Illustration: Electronic Frontier Foundation/Hugh D’Andrade
Last week, the UK government pushed forward its Investigatory Powers Bill (or Snoopers’ Charter) through Parliament, which vastly increased their surveillance capabilities and powers to penetrate the electronic communications of ordinary citizens. This extremely authoritarian piece of legislation moved forward with disturbing ease in the House of Commons, gathering 281 votes in favour with only 15 against. There has been extraordinarily little public protest over this, either.
The freedoms which we value so highly in Britain are gradually slipping from our fingers. Under the Snoopers’ Charter, the government will now store the records of websites visited by everyone in the UK for 12 months incase the police or the intelligence services want to have a look at what we’ve been doing, phones and computers can now legally be bugged and companies must assist the government in peeling back layers of encryption from communications if they are ordered to do so. The government can now also legally monitor journalists and their sources, raising serious concerns about what consequences this will have for freedom of the press in Britain, which is already under severe attack.

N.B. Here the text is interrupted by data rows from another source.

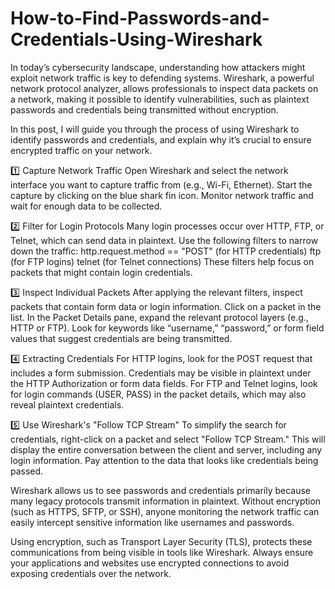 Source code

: # How-to-Find-Passwords-and-Credentials-Using-Wireshark

In today’s cybersecurity landscape, understanding how attackers might exploit network traffic is key to defending systems. Wireshark, a powerful network protocol analyzer, allows professionals to inspect data packets on a network, making it possible to identify vulnerabilities, such as plaintext passwords and credentials being transmitted without encryption.

In this post, I will guide you through the process of using Wireshark to identify passwords and credentials, and explain why it’s crucial to ensure encrypted traffic on your network.

1️⃣ Capture Network Traffic
Open Wireshark and select the network interface you want to capture traffic from (e.g., Wi-Fi, Ethernet).
Start the capture by clicking on the blue shark fin icon.
Monitor network traffic and wait for enough data to be collected.

2️⃣ Filter for Login Protocols Many login processes occur over HTTP, FTP, or Telnet, which can send data in plaintext. Use the following filters to narrow down the traffic:
http.request.method == "POST" (for HTTP credentials)
ftp (for FTP logins)
telnet (for Telnet connections)
These filters help focus on packets that might contain login credentials.

3️⃣ Inspect Individual Packets After applying the relevant filters, inspect packets that contain form data or login information.
Click on a packet in the list.
In the Packet Details pane, expand the relevant protocol layers (e.g., HTTP or FTP).
Look for keywords like “username,” “password,” or form field values that suggest credentials are being transmitted.

4️⃣ Extracting Credentials
For HTTP logins, look for the POST request that includes a form submission. Credentials may be visible in plaintext under the HTTP Authorization or form data fields.
For FTP and Telnet logins, look for login commands (USER, PASS) in the packet details, which may also reveal plaintext credentials.

5️⃣ Use Wireshark's "Follow TCP Stream" To simplify the search for credentials, right-click on a packet and select "Follow TCP Stream." This will display the entire conversation between the client and server, including any login information. Pay attention to the data that looks like credentials being passed.

Wireshark allows us to see passwords and credentials primarily because many legacy protocols transmit information in plaintext. Without encryption (such as HTTPS, SFTP, or SSH), anyone monitoring the network traffic can easily intercept sensitive information like usernames and passwords.

Using encryption, such as Transport Layer Security (TLS), protects these communications from being visible in tools like Wireshark. Always ensure your applications and websites use encrypted connections to avoid exposing credentials over the network.
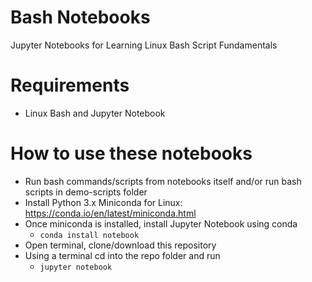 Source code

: # Bash Notebooks

Jupyter Notebooks for Learning Linux Bash Script Fundamentals

# Requirements

-   Linux Bash and Jupyter Notebook

# How to use these notebooks

-   Run bash commands/scripts from notebooks itself and/or run bash scripts in demo-scripts folder
-   Install Python 3.x Miniconda for Linux: https://conda.io/en/latest/miniconda.html
-   Once miniconda is installed, install Jupyter Notebook using conda
    - `conda install notebook`
-   Open terminal, clone/download this repository
-   Using a terminal cd into the repo folder and run
    - `jupyter notebook`

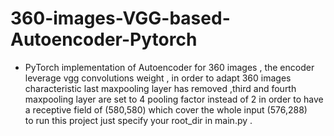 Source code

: # 360-images-VGG-based-Autoencoder-Pytorch
* PyTorch implementation of Autoencoder for 360 images , the encoder leverage vgg convolutions weight , in order to adapt 360 images characteristic
last maxpooling layer has removed ,third and fourth maxpooling layer are set to 4 pooling factor instead of 2 in order to have a receptive field of (580,580) which cover the whole input (576,288)   
to run this project just specify your root_dir in main.py .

The Tory government has taken frightening steps in recent months to destroy civil liberties and basic freedoms in Britain, from outlawing speech that it deems ‘extremist’ in nature and keeping Julian Assange arbitrarily detained in the Ecuadorian Embassy to effectively legitimising the extrajudicial assassination of British citizens. The introduction of the Snoopers’ Charter is simply the latest in a long line of steps towards corroding our freedoms and increasing state control over the lives of ordinary citizens under the pretext of fighting terror. And for those who believe that these tyrannical measures are only aimed at ‘extremists’, then take a look at how David Cameron outlined his government’s approach towards fighting ‘extremism’:
“For too long, we have been a passively tolerant society, saying to our citizens: as long as you obey the law, we will leave you alone. It’s often meant we have stood neutral between different values. And that’s helped foster a narrative of extremism and grievance. This government will conclusively turn the page on this failed approach”.
Meaning: the government will no longer leave you alone if you simply ‘obey the law’. Obeying the law is no longer enough if you don’t want to be targeted by the government. The era of ‘passive tolerance’ is gone. Now, citizens must actively subordinate themselves to the interests of the State and not only must they stay within the bounds of the law; now, they must make active efforts to stay within bounds within the law that only the government has the power to define. Meaning one mustn’t express the wrong opinion, as even though it is legal for them to do so, this is no longer enough to protect them from being targeted by the law, subjected to surveillance or even imprisoned by the State. And all of this is necessary in order to defend British Values – such as democracy, the Rule of Law, and tolerance. Yes, it is necessary to abolish freedom of speech, in order to maintain respect for tolerance. And as for the Rule of Law, that never really existed. Because if it did exist, then David Cameron and the other members of the government involved in the destruction of Yemen would be in prison for war crimes. If the Rule of Law did exist, then half the government would be facing legal action for engaging in acts of ‘extremism’ as they themselves define it. The law has never applied to those at the top. The law is a weapon used by the State to subjugate and repress ordinary citizens who don’t possess the power or the privilege to defend themselves.
This is not a war against terror; it is a war against dissent. Of course there are people out there who do wish to do us genuine harm, but the way to combat those people is not by destroying our own freedoms so they don’t have to. If British Values really do exist, and are not just propaganda churned out by the authoritarian extremists who wield unlimited power in this country, then surely we should be reasserting and strengthening those values, not just here at home but overseas as well, so that the people of the world will see that we are serious when we say we want to fight terror and defend democracy? Surely it is insanity to become the very people we are claiming to oppose? Once again, it is up to ordinary citizens to fight back. We must put pressure on the government to take steps towards curbing mass surveillance, rather than expanding it. We must make our voices heard. Before it is too late.